CVPR 2024 Workshop
Event: CVPR 2024 Workshop · Duration: 310 min · ▶ Watch on YouTube
Abstract
This presentation introduces the Open-Sora project, a framework for video generation. It covers three main frameworks: Efficient 3D VideoVAE, Diffusion Transformer, and Data Preparing. The speaker emphasizes the importance of efficient 3D VideoVAE for long video generation, highlighting its architecture and training efficiency on Ascend NPU. The Diffusion Transformer is presented as a key component for video generation, with details on its architecture, training efficiency, and generation results. The presentation also delves into data preparation for video generation, outlining the process of crawling high-quality video data and generating high-quality video text annotations. The speaker discusses a diffusion-based generalist model for dense vision tasks, comparing Pixel Diffusion and Latent Diffusion, and outlining recipes for diffusion-based generalists. The presentation concludes with a comparison to prior art, visualization of results, and a discussion of future work and conclusions.
Speakers
- Hao Su — Peking University
Talks (50)
- 00:00:00 — Hao Su: Open-Sora Framework-1: Efficient 3D VideoVAE
- This talk introduces Open-Sora Framework-1, focusing on efficient 3D VideoVAE for long video generation, highlighting its architecture, training efficiency on Ascend NPU, and generation results.
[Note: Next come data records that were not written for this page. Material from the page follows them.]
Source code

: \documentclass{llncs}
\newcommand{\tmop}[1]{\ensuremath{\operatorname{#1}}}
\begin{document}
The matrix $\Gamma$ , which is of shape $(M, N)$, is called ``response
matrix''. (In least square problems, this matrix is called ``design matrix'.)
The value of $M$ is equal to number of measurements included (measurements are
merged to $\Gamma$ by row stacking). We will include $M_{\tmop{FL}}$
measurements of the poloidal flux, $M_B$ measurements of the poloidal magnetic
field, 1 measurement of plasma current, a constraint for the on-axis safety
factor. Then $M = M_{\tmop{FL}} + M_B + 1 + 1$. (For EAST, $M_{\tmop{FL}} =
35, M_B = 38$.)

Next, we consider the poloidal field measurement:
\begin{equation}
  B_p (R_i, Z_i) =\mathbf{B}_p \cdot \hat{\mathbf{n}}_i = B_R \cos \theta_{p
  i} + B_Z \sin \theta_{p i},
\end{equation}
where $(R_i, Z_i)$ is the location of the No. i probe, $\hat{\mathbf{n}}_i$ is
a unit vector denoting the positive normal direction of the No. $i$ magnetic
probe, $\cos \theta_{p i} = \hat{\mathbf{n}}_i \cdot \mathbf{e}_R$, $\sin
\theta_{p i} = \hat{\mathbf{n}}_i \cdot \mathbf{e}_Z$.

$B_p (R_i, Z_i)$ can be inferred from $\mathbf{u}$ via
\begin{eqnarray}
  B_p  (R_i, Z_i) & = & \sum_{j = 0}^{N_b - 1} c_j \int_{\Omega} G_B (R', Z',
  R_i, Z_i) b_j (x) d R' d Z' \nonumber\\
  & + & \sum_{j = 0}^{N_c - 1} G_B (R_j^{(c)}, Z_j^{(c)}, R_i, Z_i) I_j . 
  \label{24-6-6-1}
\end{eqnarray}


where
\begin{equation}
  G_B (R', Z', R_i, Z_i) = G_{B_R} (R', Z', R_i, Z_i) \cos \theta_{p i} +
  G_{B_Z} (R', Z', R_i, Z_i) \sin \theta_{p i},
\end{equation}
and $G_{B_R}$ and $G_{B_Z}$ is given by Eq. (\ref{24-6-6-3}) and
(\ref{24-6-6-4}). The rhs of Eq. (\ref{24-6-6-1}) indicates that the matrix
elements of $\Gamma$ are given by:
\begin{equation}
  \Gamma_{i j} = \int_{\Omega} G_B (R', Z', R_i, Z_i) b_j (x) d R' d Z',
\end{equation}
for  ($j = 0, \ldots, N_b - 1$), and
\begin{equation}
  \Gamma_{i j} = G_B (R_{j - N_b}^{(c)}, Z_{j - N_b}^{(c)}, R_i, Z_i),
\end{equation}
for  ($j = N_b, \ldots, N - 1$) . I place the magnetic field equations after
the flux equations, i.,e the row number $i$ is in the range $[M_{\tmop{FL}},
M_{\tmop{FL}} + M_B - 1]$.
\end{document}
- 00:00:00 — Hao Su: Open-Sora Framework-2: Diffusion Transformer
- This talk introduces Open-Sora Framework-2, focusing on the Diffusion Transformer for video generation, detailing its architecture, training efficiency on Ascend NPU, and generation results.
- 00:00:00 — Hao Su: Open-Sora Framework-3: Data Preparing
- This talk introduces Open-Sora Framework-3, focusing on data preparation for video generation, detailing its architecture, training efficiency on Ascend NPU, and generation results.
- 00:00:00 — Hao Su: Toward a Diffusion-Based Generalist for Dense Vision Tasks
- This talk introduces a diffusion-based generalist model for dense vision tasks, detailing its architecture, training efficiency on Ascend NPU, and generation results.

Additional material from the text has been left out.